WASHINGTON — In an ambitious gesture to their business allies, House Republicans passed legislation Friday to reduce what the GOP calls "an avalanche" of unneeded, costly regulations. Opponents call the bill an attempt to prevent the government from protecting Americans at their workplaces, in their homes and when they want a breath of fresh air.
The 253-167 vote sent the bill to the Democratic-run Senate, where it's likely to die. Just in case, the White House has issued a veto threat.
Republicans insist the mostly technical legislation would simply force federal agencies to follow presidential directives that have often been ignored — including seeking with the lowest cost. The objective, the GOP says, is to allow companies to use their money to hire workers.
But Democrats, the White House, and government watchdog groups insist the aim is to get rid of aggressive rules approved by the Obama administration — regulations that businesses complain about constantly.
"America faces an avalanche of unnecessary federal regulatory costs," Rep. Lamar Smith, R-Texas, the House Judiciary Committee chairman, said during House debate. "Yet the Obama administration seeks to add billions more to that cost."
Democratic Rep. George Miller of California denounced the bill, saying the U.S. has spent great time and effort "to ensure when workers go to work every day, they will return safely to their home."
"This legislation begins to bring that to an end because it would needlessly and recklessly expose our workers to injuries," said Miller, the senior Democrat on the House Education and the Workforce Committee.
At this point, the fight over this and other anti-regulation bills approved by the GOP-led House is mainly a 2012 campaign issue, since they have little chance in the Democratic-run Senate.
The GOP effort is not finished.

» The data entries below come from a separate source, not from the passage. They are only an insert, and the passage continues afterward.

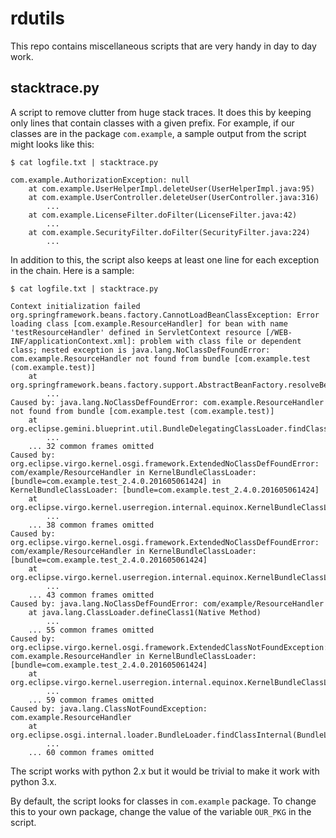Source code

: 
# rdutils

This repo contains miscellaneous scripts that are very handy in day to
day work.

## stacktrace.py

A script to remove clutter from huge stack traces. It does this by
keeping only lines that contain classes with a given prefix. For
example, if our classes are in the package `com.example`, a sample
output from the script might looks like this:

    $ cat logfile.txt | stacktrace.py 
    
    com.example.AuthorizationException: null
    	at com.example.UserHelperImpl.deleteUser(UserHelperImpl.java:95)
    	at com.example.UserController.deleteUser(UserController.java:316)
            ...
    	at com.example.LicenseFilter.doFilter(LicenseFilter.java:42)
            ...
    	at com.example.SecurityFilter.doFilter(SecurityFilter.java:224)
            ...

In addition to this, the script also keeps at least one line for each
exception in the chain. Here is a sample:

    $ cat logfile.txt | stacktrace.py 
    
    Context initialization failed org.springframework.beans.factory.CannotLoadBeanClassException: Error loading class [com.example.ResourceHandler] for bean with name 'testResourceHandler' defined in ServletContext resource [/WEB-INF/applicationContext.xml]: problem with class file or dependent class; nested exception is java.lang.NoClassDefFoundError: com.example.ResourceHandler not found from bundle [com.example.test (com.example.test)]
    	at org.springframework.beans.factory.support.AbstractBeanFactory.resolveBeanClass(AbstractBeanFactory.java:1272)
            ...
    Caused by: java.lang.NoClassDefFoundError: com.example.ResourceHandler not found from bundle [com.example.test (com.example.test)]
    	at org.eclipse.gemini.blueprint.util.BundleDelegatingClassLoader.findClass(BundleDelegatingClassLoader.java:110)
            ...
    	... 32 common frames omitted
    Caused by: org.eclipse.virgo.kernel.osgi.framework.ExtendedNoClassDefFoundError: com/example/ResourceHandler in KernelBundleClassLoader: [bundle=com.example.test_2.4.0.201605061424] in KernelBundleClassLoader: [bundle=com.example.test_2.4.0.201605061424]
    	at org.eclipse.virgo.kernel.userregion.internal.equinox.KernelBundleClassLoader.loadClass(KernelBundleClassLoader.java:152)
            ...
    	... 38 common frames omitted
    Caused by: org.eclipse.virgo.kernel.osgi.framework.ExtendedNoClassDefFoundError: com/example/ResourceHandler in KernelBundleClassLoader: [bundle=com.example.test_2.4.0.201605061424]
    	at org.eclipse.virgo.kernel.userregion.internal.equinox.KernelBundleClassLoader.defineClass(KernelBundleClassLoader.java:255)
            ...
    	... 43 common frames omitted
    Caused by: java.lang.NoClassDefFoundError: com/example/ResourceHandler
    	at java.lang.ClassLoader.defineClass1(Native Method)
            ...
    	... 55 common frames omitted
    Caused by: org.eclipse.virgo.kernel.osgi.framework.ExtendedClassNotFoundException: com.example.ResourceHandler in KernelBundleClassLoader: [bundle=com.example.test_2.4.0.201605061424]
    	at org.eclipse.virgo.kernel.userregion.internal.equinox.KernelBundleClassLoader.loadClass(KernelBundleClassLoader.java:150)
            ...
    	... 59 common frames omitted
    Caused by: java.lang.ClassNotFoundException: com.example.ResourceHandler
    	at org.eclipse.osgi.internal.loader.BundleLoader.findClassInternal(BundleLoader.java:455)
            ...
    	... 60 common frames omitted

The script works with python 2.x but it would be trivial to make it
work with python 3.x. 

By default, the script looks for classes in `com.example` package. To
change this to your own package, change the value of the variable
`OUR_PKG` in the script.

Next week, the House is expected to pass a bill that would make it easier for Congress to kill proposed rules.
Republicans agree the bill passed Friday would have a major impact on regulators but argue that's because it's not difficult for agencies to ignore presidential directives that don't have the force of law. Supporters and opponents agree on the major impact, but not much else.
—The opponents insist the bill would require agencies to consider any suggestions by interested parties, allowing opponents to dial up their lobbyists to keep offering changes and delaying a proposed rule. Republicans disagree, saying there's no change in the 60-day comment period for minor regulations and 120 days for major rules projected to cost at least $100 million.
—The bill would require an earlier analysis of costs and benefits, a provision that opponents argue would lead to misinformation that could cause delays. Republicans counter that agencies now misuse the analysis to justify the decisions they already made.
—Opponents object to additional proceedings for rules with a projected cost of more than $1 billion. Republicans argue there are only seven such regulations pending, including a now-delayed rule on boiler emissions. They said the hearing could be scheduled quickly and would not have to delay the final action.
Until now, Republicans have focused on derailing specific rules and regulations from the Obama administration, many of them from the Environmental Protection Agency. The latest effort, and the next bill giving Congress greater control over regulations, would cover the entire federal government.
OMB Watch, an advocacy organization that tracks federal regulations, said that if the bill were already law, it would have stopped the government from issuing its finding that greenhouse gases endanger public health. The group said it also would have hindered the government's efforts to declare a popular weed killer dangerous, make statements about the effects of too much salt on people's health and issue a strong rule on lead in gasoline.
Republicans received support from Rep. Collin Peterson, D-Minn., top Democrat on the Agriculture Committee.
"In agriculture we have been dealing with innumerable problems that have been brought by regulations that are not properly vetted and seem to be for people that have a lack of understanding of exactly what's going on in agriculture," he said.
"So this legislation gives us an overhaul ... to make sure that we have more openness, more transparency, more accountability in these regulations. More time, more analysis."
Nineteen Democrats voted for the bill.